The forest department along with the Wildlife Institute of India visited Rawli village in Bijnor and urged villagers not to encroach on forest land. Having no other option of livelihood, the villagers living on the banks of Ganga practice vegetable farming on the sand of the river which is detrimental to the river.
The joint team of the WII and forest department once found several nets in the river while they were conducting a dolphin census. Since fishing also leads to polluting the river, the WWI plans to encourage villagers to take up professions that suit them the best without polluting the river.

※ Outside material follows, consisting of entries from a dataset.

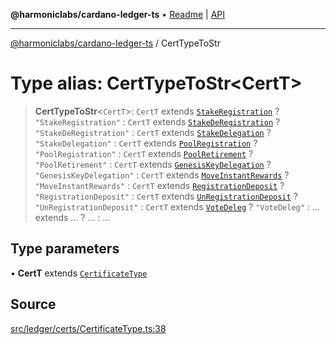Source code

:**@harmoniclabs/cardano-ledger-ts** • [Readme](../Introduction) \| [API](../globals)

***

[@harmoniclabs/cardano-ledger-ts](../Introduction) / CertTypeToStr

# Type alias: CertTypeToStr\<CertT\>

> **CertTypeToStr**\<`CertT`\>: `CertT` extends [`StakeRegistration`](../enumerations/CertificateType#stakeregistration) ? `"StakeRegistration"` : `CertT` extends [`StakeDeRegistration`](../enumerations/CertificateType#stakederegistration) ? `"StakeDeRegistration"` : `CertT` extends [`StakeDelegation`](../enumerations/CertificateType#stakedelegation) ? `"StakeDelegation"` : `CertT` extends [`PoolRegistration`](../enumerations/CertificateType#poolregistration) ? `"PoolRegistration"` : `CertT` extends [`PoolRetirement`](../enumerations/CertificateType#poolretirement) ? `"PoolRetirement"` : `CertT` extends [`GenesisKeyDelegation`](../enumerations/CertificateType#genesiskeydelegation) ? `"GenesisKeyDelegation"` : `CertT` extends [`MoveInstantRewards`](../enumerations/CertificateType#moveinstantrewards) ? `"MoveInstantRewards"` : `CertT` extends [`RegistrationDeposit`](../enumerations/CertificateType#registrationdeposit) ? `"RegistrationDeposit"` : `CertT` extends [`UnRegistrationDeposit`](../enumerations/CertificateType#unregistrationdeposit) ? `"UnRegistrationDeposit"` : `CertT` extends [`VoteDeleg`](../enumerations/CertificateType#votedeleg) ? `"VoteDeleg"` : ... extends ... ? ... : ...

## Type parameters

• **CertT** extends [`CertificateType`](../enumerations/CertificateType)

## Source

[src/ledger/certs/CertificateType.ts:38](https://github.com/HarmonicLabs/cardano-ledger-ts/blob/d1659b0/src/ledger/certs/CertificateType.ts#L38)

The WII is surveying the villages to find out alternative employment for the villagers. They will then send it to the central government for approval. It will train the villagers in particular activities and also arrange for loans for them. Some idea of possible alternate livelihoods for the villagers includes making carpets and furniture from reed.
Vipul Maurya, a research associate of Wildlife Institute of India, said that the WII aims to conserve wildlife as well as the community around it. Illegal farming on the sand of river and fishing have adversely affected the wildlife and the river. Surveys are being conducted in all villages on the bank of the river. Later, a plan will be devised to motivate the villagers for self-employment so that wildlife can be saved.